Kur’ân-ı Kerim insanların, hayatlarını nasıl düzenlemeleri gerektiğini bildirmektedir. Dolayısıyla Kur’an, yaradılış gayesine uygun yaşayabilme reh­be­ridir. “Biz sana Kitab’ı, her şey için bir açıklama, bir doğru yol rehberi, bir rahmet ve müslümanlara bir müjde olarak indirdik.”(Nahl, 16/89) Allah (c.c.) Kur’an ile insanlara doğru yolu göstermiştir. Kim o yoldan giderse dünya ve âhirette huzur ve mutluluğa kavuşur. Kim de Kur’an’ın dışındaki yolları takip ederse o yol onları hüsrana götürür. Yüce Allah Şöyle buyurur: “İndirdiğimiz nura (Kur’an’a) inanın.”(Teğâbün, 64/8) “(Ve) ona tâbi olun.” (En’âm, 6/155) “Gerçekten bu Kur’an, (insanlara) en doğru olan yolu gösterir, sâlih amellerde bulunan mü’minlere de kendileri için muhakkak büyük bir mükâfat olduğunu müjdeler. Âhirete inanmayanlara da kendileri için acıklı bir azab hazırlamışızdır.” (İsrâ, 17/9-10) İnsanların dünya yaşamında en doğru yola iletecek ve âhiret hayatında da saâdete, mutluluğa, götürecek olan Kur’an’a inan­mak ve ona uymak zorundayız.

Kur’an’a uymak, tâbi olmak da, onu okumakla, öğrenmekle olur. “Kur’an bütün âlemlere (insanlara) ancak bir öğüttür.” (Sâd, 38/87) Kur’an’dan öğüt almak ve gereğini yapmak için onu okumak  gerekiyor. Kur’an insanların iman etmesini ve sâlih amellerde bulunmasını ve ancak bu sâyede cennete girebileceğini bildirmektedir. (Bkz. Yunus, 10/9; Bakara, 2/62) Bu da okuyup öğrenmekle ve gereği gibi iman ve sâlih amellerde bulunmakla olur. Birçok insan şu mâzereti öne sürüyor: “Biz Arapça bilmediğimiz için Kur’an’ın ne istediğini bilemiyoruz. Tabiî ki, bu mâzeret değil, Arapça bilenler Kur’an’ı Türkçeye çevirmişlerdir, Kur’an’ı meâlinden öğrenmek mümkün. Yeter ki Kur’an okumak istensin.

Sünnet; takip edilmesi âdet olan yol, gidişât demektir.

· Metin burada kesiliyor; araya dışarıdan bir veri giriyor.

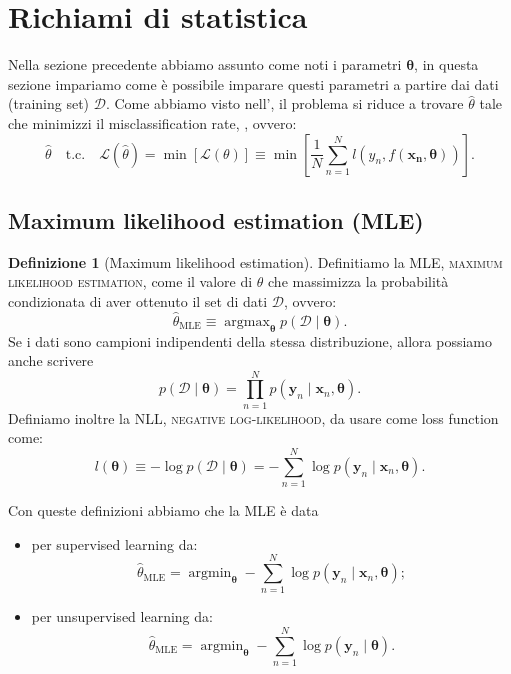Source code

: \documentclass[10pt]{article}
\DeclareMathOperator*{\argmax}{argmax}
\DeclareMathOperator*{\argmin}{argmin}
\newcommand{\ve}[1]{\bm{#1}}
\newcommand{\im}[1]{\textsc{#1}}
\newcommand{\cond}{\mid}
\newcommand{\pare}[1]{
	\ensuremath{\left(#1\right)}
}
\newcommand{\spare}[1]{
	\ensuremath{\left[#1\right]}
}
\theoremstyle{definition}
\newtheorem{definition}{Definizione}[section]
\begin{document}
\section{Richiami di statistica}
Nella sezione precedente abbiamo assunto come noti i parametri $\ve{\theta}$,
in questa sezione impariamo come è possibile imparare questi parametri a partire
dai dati (training set) $\mathcal{D}$. Come abbiamo visto nell',
il problema si riduce a trovare $\hat{\theta}$ tale che minimizzi il
misclassification rate, , ovvero:
\[
\hat{\theta} \quad\text{t.c.}\quad \mathcal{L}(\hat{\theta}) = \min\spare{\mathcal{L}\pare{\theta}} \equiv \min\spare{\frac{1}{N}\sum_{n=1}^N l\pare{y_n, f\pare{\ve{x_n}, \ve{\theta}}}}.
\]

\subsection{Maximum likelihood estimation (MLE)}
\begin{definition}[Maximum likelihood estimation]
Definitiamo la MLE, \im{maximum likelihood estimation}, come il valore di
$\theta$ che massimizza la probabilità condizionata di aver ottenuto il set di
dati $\mathcal{D}$, ovvero:
\begin{equation}
\hat{\theta}_{\text{MLE}} \equiv \argmax_{\ve{\theta}} p\pare{\mathcal{D}\cond\ve{\theta}}.
\end{equation}
Se i dati sono campioni indipendenti della stessa distribuzione, allora possiamo anche scrivere
\begin{equation}
p\pare{\mathcal{D}\cond\ve{\theta}} = \prod_{n=1}^N p\pare{\ve{y}_n \cond \ve{x}_n, \ve{\theta}}.
\end{equation}
Definiamo inoltre la NLL, \textsc{negative log-likelihood}, da usare come loss function come:
\begin{equation}
l\pare{\ve{\theta}} \equiv -\log p\pare{\mathcal{D}\cond\ve{\theta}} = -\sum_{n=1}^N \log p\pare{\ve{y}_n \cond \ve{x}_n , \ve{\theta}}.
\end{equation}
\end{definition}

Con queste definizioni abbiamo che la MLE è data
\begin{itemize}
\item per supervised learning da:
\begin{equation}
\hat{\theta}_{\text{MLE}} = \argmin_{\ve{\theta}} -\sum_{n=1}^N \log p\pare{\ve{y}_n \cond \ve{x}_n, \ve{\theta}};
\end{equation}
\item per unsupervised learning da:
\begin{equation}
\hat{\theta}_{\text{MLE}} = \argmin_{\ve{\theta}} -\sum_{n=1}^N \log p\pare{\ve{y}_n \cond \ve{\theta}}.
\end{equation}
\end{itemize}
\end{document}
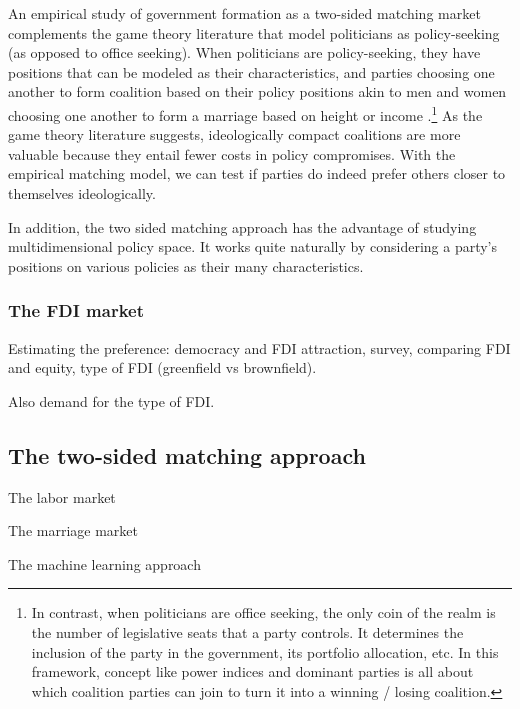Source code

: An empirical study of government formation as a two-sided matching market complements the game theory literature that model politicians as policy-seeking (as
opposed to office seeking). When politicians are policy-seeking, they have
positions that can be modeled as their characteristics, and parties choosing one
another to form coalition based on their policy positions akin to men and women
choosing one another to form a marriage based on height or income \cite{Laver1998}.\footnote{In
  contrast, when politicians are office seeking, the only coin of the realm is the number of legislative seats that a
party controls. It determines the inclusion of the party in the government, its portfolio
allocation, etc. In this framework, concept like power indices and dominant
parties is all about which coalition parties can join to turn it into a winning /
losing coalition.} As the game theory literature suggests, ideologically compact
coalitions are more valuable because they entail fewer costs in policy
compromises. With the empirical matching model, we can test if parties do indeed
prefer others closer to themselves ideologically.

In addition, the two sided matching approach has the advantage of studying
multidimensional policy space. It works quite naturally by considering a party's
positions on various policies as their many characteristics.

\subsubsection{The FDI market}

Estimating the preference: democracy and FDI attraction, survey, comparing FDI
and equity, type of FDI (greenfield vs brownfield).

Also demand for the type of FDI.

\subsection{The two-sided matching approach}

The labor market

The marriage market

The machine learning approach
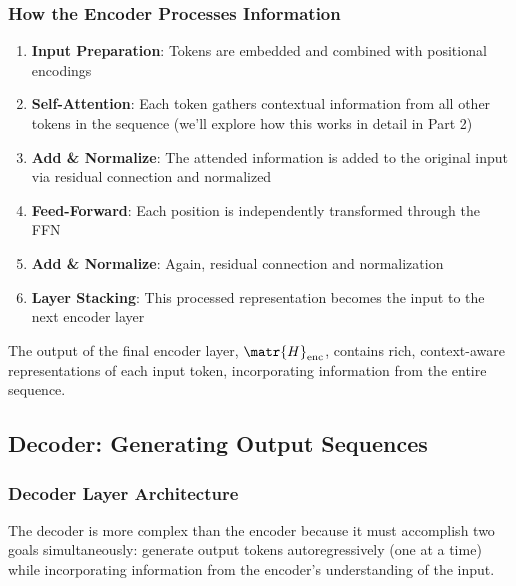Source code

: \subsubsection{How the Encoder Processes Information}

\begin{enumerate}
  \item \textbf{Input Preparation}: Tokens are embedded and combined with positional encodings
  \item \textbf{Self-Attention}: Each token gathers contextual information from all other tokens in the sequence (we'll explore how this works in detail in Part 2)
  \item \textbf{Add \& Normalize}: The attended information is added to the original input via residual connection and normalized
  \item \textbf{Feed-Forward}: Each position is independently transformed through the FFN
  \item \textbf{Add \& Normalize}: Again, residual connection and normalization
  \item \textbf{Layer Stacking}: This processed representation becomes the input to the next encoder layer
\end{enumerate}

The output of the final encoder layer, $\matr{H}_{\text{enc}}$, contains rich, context-aware representations of each input token, incorporating information from the entire sequence.

\subsection{Decoder: Generating Output Sequences}

\subsubsection{Decoder Layer Architecture}

The decoder is more complex than the encoder because it must accomplish two goals simultaneously: generate output tokens autoregressively (one at a time) while incorporating information from the encoder's understanding of the input.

Sünnet yalnızca Peygamberimiz (s.a.s.)’den rivâyet edilen, Pey­gamberimiz (s.a.s.)’in Kur’an dışında beyan ettiği, açıkladığı şeylerdir. Bir başka deyişle sünnet, bid’atın karşılığıdır. (Bkz Ebû Dâvud, Sünnet  5) Bir kimse Pey­gamberimiz (s.a.s.)’in davranışlarına uygun hareket ettiği zaman o kişi sünnet üzerindedir denir. Peygamberimiz (s.a.s.)’in davranışları üzerinde değilse bid’at üzerindedir denir. Sünnet, aynı zamanda sahabelerin Peygamber (s.a.s.)’e nispet ederek rivâyet ettikleri haberleri de kapsamaktadır. Kısaca sünnet, peygamber (s.a.s.)’e ait sözlere, fiillere ve ona ait olaylara verilen genel isimdir. Peygamberimiz (s.a.s.)’e ait olduğu kesinleşen sünnet, dinin kaynağıdır, Müslümanları bağlar. Sünnet Kur’an’dan sonra dinin ikinci kaynağıdır. Sünnet, Kur’ân’ın hayata aktarılmış biçimidir, Kur'an'ın pratize edilmiş halidir. Rasûlullah (s.a.s.)’e tâbi olmanın, onun sünnetine uymanın önemi âyetlerden açıkça anlaşılmaktadır: “(Rasûlüm) De ki: Eğer Allah’ı seviyorsanız bana uyun ki, Allah da sizi sevsin ve günahlarınızı bağışlasın.” (Âl-i İmrân, 3/31Hadislerden de sünnete uymanın gereği açıkça görülmektedir. Peygamber Efendimiz, hadis-i şeriflerinde de en doğru yolun Allah'ın ve Resulünün yolu olduğunu belirtmişlerdir: “Şüphesiz sözlerin en güzeli, Allah'ın kitabıdır. Yolların en doğrusu, Muhammed'in yoludur." (Buhari, Edeb 70)

Peygamber Efendimiz (s.a.s.) bizleri şöyle uyarmıştır: “Size iki şey bırakıyorum, bunlara sımsıkı bağlandığınız müddetçe asla doğru yoldan sapmayacaksınız. Bunlar: Allah’ın kitabı ve Rasûlü’nün sünnetidir.” (İmam Mâlik, Muvatta, Kitabu’l-Kader, Hds. 3) Sünnet; "O"nun yolu, tavrı, davranışları ve konuşmaları demek…  Peygamber’e iman, O’nu örnek ve önder kabul edip O’na itaat etmek içindir.  Kur’an ve sünnete uygun yaşayanlar dünya ve ahirette onun faydasını görür, mutlu, huzurlu bir hayat yaşar. Dünya ve âhirette huzura,  saadete ermek Kur’an ve sünnetin gösterdiği yoldan gitmekle mümkündür.